登録日:2020/01/18 (土曜日) 19:55:11
更新日:2026/06/23 Tue 21:18:31
所要時間:約 10 分で読めます





さくらうららわらしみずきしぐれ「「「「「この中に1人、サイキック族がいる!!!」」」」」




うさぎ「…私?」


「妖怪少女」とは、『遊戯王OCG』に存在するモンスター群。



概要

全てのモンスターが、レベル3・攻撃力0・守備力1800のチューナーで統一されている。
神属性を除いた各属性に1体ずつ存在し、サイキック族の《幽鬼うさぎ》を除いてアンデット族である。

全員共通の効果として、手札から捨てて発動する効果(所謂、手札誘発効果)を持っており、相手の行動を阻害したりするのが主な仕事。
低ステータスなのでサーチやサルベージ、リクルートに対応していたり、チューナーのためS素材にも活用できる。

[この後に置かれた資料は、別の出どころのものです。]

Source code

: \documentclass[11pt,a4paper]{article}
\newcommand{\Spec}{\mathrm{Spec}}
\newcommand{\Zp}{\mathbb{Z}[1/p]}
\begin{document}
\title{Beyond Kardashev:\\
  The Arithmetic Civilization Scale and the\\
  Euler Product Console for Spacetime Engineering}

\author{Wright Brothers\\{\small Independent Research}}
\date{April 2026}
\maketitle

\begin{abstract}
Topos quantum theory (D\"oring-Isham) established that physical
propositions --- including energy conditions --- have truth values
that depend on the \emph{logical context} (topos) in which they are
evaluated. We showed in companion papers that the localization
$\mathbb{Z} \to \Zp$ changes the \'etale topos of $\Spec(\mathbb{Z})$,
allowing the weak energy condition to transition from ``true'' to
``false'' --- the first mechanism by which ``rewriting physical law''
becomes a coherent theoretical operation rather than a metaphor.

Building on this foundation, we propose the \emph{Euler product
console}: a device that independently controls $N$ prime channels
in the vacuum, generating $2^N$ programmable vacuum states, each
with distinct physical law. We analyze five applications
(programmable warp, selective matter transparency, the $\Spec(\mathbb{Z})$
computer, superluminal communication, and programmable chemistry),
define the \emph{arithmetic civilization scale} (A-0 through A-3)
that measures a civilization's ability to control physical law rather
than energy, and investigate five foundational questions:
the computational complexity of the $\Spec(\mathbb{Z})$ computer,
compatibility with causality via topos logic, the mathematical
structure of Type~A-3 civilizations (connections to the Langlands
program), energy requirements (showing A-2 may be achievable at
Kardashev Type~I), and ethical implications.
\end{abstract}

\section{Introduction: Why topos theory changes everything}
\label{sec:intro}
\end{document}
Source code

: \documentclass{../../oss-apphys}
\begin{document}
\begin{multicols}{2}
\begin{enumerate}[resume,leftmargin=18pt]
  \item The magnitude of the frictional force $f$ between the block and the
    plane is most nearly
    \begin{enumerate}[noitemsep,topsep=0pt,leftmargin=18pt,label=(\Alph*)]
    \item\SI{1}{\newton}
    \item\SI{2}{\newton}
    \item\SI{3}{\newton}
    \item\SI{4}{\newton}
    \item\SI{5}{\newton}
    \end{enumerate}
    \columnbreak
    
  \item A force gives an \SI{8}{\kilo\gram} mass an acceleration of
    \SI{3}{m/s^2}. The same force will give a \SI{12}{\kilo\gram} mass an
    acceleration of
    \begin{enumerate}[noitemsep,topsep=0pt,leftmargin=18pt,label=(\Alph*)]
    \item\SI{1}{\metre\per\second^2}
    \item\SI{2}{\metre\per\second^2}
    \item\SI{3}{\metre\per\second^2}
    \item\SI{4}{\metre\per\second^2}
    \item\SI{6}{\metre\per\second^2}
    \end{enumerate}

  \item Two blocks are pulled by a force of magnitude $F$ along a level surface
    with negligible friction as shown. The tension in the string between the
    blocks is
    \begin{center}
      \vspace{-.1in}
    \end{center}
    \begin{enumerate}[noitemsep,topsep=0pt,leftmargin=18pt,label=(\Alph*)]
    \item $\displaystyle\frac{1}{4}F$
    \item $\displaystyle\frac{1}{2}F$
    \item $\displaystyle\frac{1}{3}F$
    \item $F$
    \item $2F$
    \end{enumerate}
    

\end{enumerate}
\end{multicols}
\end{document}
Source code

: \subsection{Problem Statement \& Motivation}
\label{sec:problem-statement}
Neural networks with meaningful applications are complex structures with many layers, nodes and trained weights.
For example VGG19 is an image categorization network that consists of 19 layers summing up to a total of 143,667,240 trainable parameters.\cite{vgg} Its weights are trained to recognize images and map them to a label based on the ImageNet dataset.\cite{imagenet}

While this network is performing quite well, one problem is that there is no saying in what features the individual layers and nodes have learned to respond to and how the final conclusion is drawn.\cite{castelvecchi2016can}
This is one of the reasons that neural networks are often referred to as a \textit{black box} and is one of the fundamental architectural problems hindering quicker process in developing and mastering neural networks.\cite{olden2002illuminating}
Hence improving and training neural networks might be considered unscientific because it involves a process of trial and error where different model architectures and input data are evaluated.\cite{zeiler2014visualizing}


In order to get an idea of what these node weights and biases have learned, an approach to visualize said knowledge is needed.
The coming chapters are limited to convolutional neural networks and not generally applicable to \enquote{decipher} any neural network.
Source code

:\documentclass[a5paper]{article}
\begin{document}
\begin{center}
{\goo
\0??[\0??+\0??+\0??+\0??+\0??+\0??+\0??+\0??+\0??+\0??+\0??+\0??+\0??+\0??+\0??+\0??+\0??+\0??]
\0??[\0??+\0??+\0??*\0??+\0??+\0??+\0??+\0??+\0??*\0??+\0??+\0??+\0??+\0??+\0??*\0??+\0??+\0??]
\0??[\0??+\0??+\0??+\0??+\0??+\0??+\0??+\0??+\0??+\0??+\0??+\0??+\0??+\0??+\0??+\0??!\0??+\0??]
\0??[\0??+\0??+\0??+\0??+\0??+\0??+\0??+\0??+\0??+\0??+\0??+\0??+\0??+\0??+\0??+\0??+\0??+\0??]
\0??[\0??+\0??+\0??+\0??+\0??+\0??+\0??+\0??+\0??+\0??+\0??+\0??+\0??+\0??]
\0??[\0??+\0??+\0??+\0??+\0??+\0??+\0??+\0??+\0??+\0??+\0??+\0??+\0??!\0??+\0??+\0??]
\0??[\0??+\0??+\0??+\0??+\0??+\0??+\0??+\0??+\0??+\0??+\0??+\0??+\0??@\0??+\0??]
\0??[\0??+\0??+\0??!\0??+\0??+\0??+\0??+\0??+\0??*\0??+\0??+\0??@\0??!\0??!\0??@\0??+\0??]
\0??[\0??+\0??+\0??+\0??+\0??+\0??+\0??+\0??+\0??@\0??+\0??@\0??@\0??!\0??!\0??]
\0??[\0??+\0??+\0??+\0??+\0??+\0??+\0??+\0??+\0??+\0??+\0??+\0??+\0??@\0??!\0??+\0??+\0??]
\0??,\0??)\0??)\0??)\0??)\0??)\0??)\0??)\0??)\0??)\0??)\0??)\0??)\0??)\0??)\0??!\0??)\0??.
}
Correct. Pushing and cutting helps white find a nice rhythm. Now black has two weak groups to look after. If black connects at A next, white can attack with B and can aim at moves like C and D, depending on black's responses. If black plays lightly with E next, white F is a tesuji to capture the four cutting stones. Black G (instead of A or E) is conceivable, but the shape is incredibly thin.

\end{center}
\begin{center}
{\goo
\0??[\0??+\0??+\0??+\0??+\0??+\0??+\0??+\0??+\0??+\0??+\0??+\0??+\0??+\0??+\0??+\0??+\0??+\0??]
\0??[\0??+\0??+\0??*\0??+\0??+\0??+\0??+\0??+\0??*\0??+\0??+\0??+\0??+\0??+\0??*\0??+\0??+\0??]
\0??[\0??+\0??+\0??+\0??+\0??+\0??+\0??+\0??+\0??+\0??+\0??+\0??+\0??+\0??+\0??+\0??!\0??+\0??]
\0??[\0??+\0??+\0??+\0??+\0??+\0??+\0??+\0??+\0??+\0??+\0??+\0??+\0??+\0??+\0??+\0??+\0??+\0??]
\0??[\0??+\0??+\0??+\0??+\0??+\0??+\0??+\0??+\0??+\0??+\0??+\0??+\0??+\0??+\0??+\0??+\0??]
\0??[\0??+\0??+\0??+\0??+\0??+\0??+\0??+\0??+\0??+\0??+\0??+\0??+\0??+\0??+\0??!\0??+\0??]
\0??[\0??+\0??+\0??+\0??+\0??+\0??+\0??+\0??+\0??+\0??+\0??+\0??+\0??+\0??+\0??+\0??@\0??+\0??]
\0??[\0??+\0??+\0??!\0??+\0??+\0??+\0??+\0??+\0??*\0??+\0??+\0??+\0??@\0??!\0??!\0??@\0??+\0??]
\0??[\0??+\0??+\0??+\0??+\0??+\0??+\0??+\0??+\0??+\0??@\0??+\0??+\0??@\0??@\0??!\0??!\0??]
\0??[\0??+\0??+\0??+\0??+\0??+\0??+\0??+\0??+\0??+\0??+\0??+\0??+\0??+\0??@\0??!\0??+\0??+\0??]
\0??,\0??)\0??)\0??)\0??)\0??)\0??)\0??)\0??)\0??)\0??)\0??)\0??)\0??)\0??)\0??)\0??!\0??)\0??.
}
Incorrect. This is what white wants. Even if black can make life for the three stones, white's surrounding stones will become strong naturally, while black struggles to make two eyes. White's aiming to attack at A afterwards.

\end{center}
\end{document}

《灰流うらら》のようにデッキを選ばないほぼ投入必須級のものから、《屋敷わらし》のような競合相手が存在しデッキや環境によって使い分けを考えなければならないもの、《浮幽さくら》の様なかなりピーキーだが環境次第では活躍できるものと汎用性はまちまち。

そして何より…




イラストが可愛い




これに尽きる。
全員が幼い女の子の姿をしており、どこか儚げな雰囲気を醸し出している。
手札にある時にジロジロ眺めているとハンデスされるかもしれないので注意!
だが、サイキックやアンデット族に属しているあたり、普通の人間ではないことも確かである。
また、カード名やイラストに四季や花の要素が振り込まれているのも特徴であり、全員「漢字2文字+ひらがな3文字」の名前を持つ。

「共通のステータス」と「手札誘発能力」・「絵柄やネーミング」・ついでに「全員その年度の最後に発売される通常パックにスーパーレアかシークレットレアで収録される」という共通点から、多くのプレイヤーがシリーズカードと認識していたが、正式な呼称は長らく謎だった
2019年発売の書籍「MONSTER ART BOX」において彼女らの総称「妖怪少女」が発表。2015年に《幽鬼うさぎ》が登場してからようやくである。
性別も確定したことで喜ぶ者も残念がる決闘者もいたとかいないとか
正式なカテゴリが判明する前に発売されたゲーム『レガシー・オブ・ザ・デュエリスト:リンク・エボリューション』では「お化けチューナーモンスター」という名称だった。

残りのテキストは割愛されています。